### TASK ITEM
Starting at the line with "551468 | 2011-11-02 | 2011-11-03 |" and going on through the line with "43662 | 2011-11-02 | 2011-11-03 |", reproduce each line in the records below exactly and nothing more.

[Stored data entries]
== Segment start ==
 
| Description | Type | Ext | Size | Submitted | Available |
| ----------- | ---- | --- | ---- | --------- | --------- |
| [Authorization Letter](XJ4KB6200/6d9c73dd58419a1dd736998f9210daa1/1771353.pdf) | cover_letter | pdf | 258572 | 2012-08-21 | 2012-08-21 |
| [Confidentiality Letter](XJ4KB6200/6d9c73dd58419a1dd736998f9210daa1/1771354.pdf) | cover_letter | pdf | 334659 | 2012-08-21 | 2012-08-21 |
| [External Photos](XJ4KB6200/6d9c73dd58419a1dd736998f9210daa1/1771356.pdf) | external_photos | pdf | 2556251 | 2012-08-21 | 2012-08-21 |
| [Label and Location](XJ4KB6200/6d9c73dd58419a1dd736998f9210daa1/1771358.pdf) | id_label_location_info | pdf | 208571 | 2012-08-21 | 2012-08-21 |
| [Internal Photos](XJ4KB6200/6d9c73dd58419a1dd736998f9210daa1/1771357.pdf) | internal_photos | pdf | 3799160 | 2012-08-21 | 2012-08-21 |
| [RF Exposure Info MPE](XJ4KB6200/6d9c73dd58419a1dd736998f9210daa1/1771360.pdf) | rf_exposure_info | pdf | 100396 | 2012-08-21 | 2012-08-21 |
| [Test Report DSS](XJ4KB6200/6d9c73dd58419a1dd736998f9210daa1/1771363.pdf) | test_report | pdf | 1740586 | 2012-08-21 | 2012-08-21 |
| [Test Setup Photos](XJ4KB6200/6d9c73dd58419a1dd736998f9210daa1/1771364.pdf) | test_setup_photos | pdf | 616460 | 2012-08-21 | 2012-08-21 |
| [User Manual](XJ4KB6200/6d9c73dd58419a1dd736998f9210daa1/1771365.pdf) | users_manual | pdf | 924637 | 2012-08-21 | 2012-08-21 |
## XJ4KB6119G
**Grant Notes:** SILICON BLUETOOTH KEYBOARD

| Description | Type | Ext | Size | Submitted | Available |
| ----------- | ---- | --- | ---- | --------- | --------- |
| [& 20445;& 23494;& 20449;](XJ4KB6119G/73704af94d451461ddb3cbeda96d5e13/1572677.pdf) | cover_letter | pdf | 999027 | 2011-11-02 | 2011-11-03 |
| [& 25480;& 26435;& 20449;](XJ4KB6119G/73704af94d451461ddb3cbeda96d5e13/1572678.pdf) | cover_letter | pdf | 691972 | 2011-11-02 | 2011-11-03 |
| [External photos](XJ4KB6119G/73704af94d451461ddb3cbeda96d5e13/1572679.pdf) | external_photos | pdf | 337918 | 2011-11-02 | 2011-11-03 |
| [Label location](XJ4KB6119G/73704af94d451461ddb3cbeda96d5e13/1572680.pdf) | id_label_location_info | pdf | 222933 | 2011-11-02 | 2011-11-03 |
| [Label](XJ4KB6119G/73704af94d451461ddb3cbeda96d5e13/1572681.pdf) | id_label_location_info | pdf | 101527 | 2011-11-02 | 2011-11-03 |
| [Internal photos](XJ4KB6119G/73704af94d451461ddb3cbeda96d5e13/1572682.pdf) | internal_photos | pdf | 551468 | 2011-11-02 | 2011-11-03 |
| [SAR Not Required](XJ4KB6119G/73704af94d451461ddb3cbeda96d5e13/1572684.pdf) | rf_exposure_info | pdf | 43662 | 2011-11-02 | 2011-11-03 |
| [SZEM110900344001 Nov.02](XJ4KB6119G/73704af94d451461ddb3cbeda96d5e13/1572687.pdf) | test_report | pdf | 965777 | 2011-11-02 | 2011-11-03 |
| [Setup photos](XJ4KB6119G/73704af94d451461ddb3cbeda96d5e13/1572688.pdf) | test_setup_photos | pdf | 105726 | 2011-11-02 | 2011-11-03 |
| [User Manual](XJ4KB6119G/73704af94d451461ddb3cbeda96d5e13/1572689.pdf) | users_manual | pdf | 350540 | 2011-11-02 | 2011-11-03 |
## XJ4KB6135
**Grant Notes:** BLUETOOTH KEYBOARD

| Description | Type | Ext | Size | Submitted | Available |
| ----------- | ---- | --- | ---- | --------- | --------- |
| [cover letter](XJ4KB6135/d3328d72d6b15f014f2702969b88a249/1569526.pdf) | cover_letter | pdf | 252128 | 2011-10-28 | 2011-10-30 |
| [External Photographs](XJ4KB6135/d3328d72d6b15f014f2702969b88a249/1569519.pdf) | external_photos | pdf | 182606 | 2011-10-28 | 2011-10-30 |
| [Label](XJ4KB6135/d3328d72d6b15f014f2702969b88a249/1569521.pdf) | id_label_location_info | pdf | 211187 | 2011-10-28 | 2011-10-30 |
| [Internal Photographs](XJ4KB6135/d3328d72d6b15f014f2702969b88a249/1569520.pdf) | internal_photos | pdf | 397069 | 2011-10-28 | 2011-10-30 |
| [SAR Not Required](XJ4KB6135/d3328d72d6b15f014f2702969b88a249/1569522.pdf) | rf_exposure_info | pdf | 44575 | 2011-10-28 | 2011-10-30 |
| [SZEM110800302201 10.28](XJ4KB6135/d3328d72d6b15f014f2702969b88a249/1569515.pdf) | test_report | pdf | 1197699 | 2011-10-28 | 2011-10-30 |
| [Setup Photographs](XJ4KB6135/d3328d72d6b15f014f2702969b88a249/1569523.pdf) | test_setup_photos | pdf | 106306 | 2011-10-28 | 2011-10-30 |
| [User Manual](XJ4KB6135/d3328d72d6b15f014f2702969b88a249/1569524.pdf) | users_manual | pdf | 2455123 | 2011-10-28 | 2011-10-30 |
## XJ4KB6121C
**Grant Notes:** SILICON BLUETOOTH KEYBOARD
== Segment end ==
### TASK OUTPUT
| [Internal photos](XJ4KB6119G/73704af94d451461ddb3cbeda96d5e13/1572682.pdf) | internal_photos | pdf | 551468 | 2011-11-02 | 2011-11-03 |
| [SAR Not Required](XJ4KB6119G/73704af94d451461ddb3cbeda96d5e13/1572684.pdf) | rf_exposure_info | pdf | 43662 | 2011-11-02 | 2011-11-03 |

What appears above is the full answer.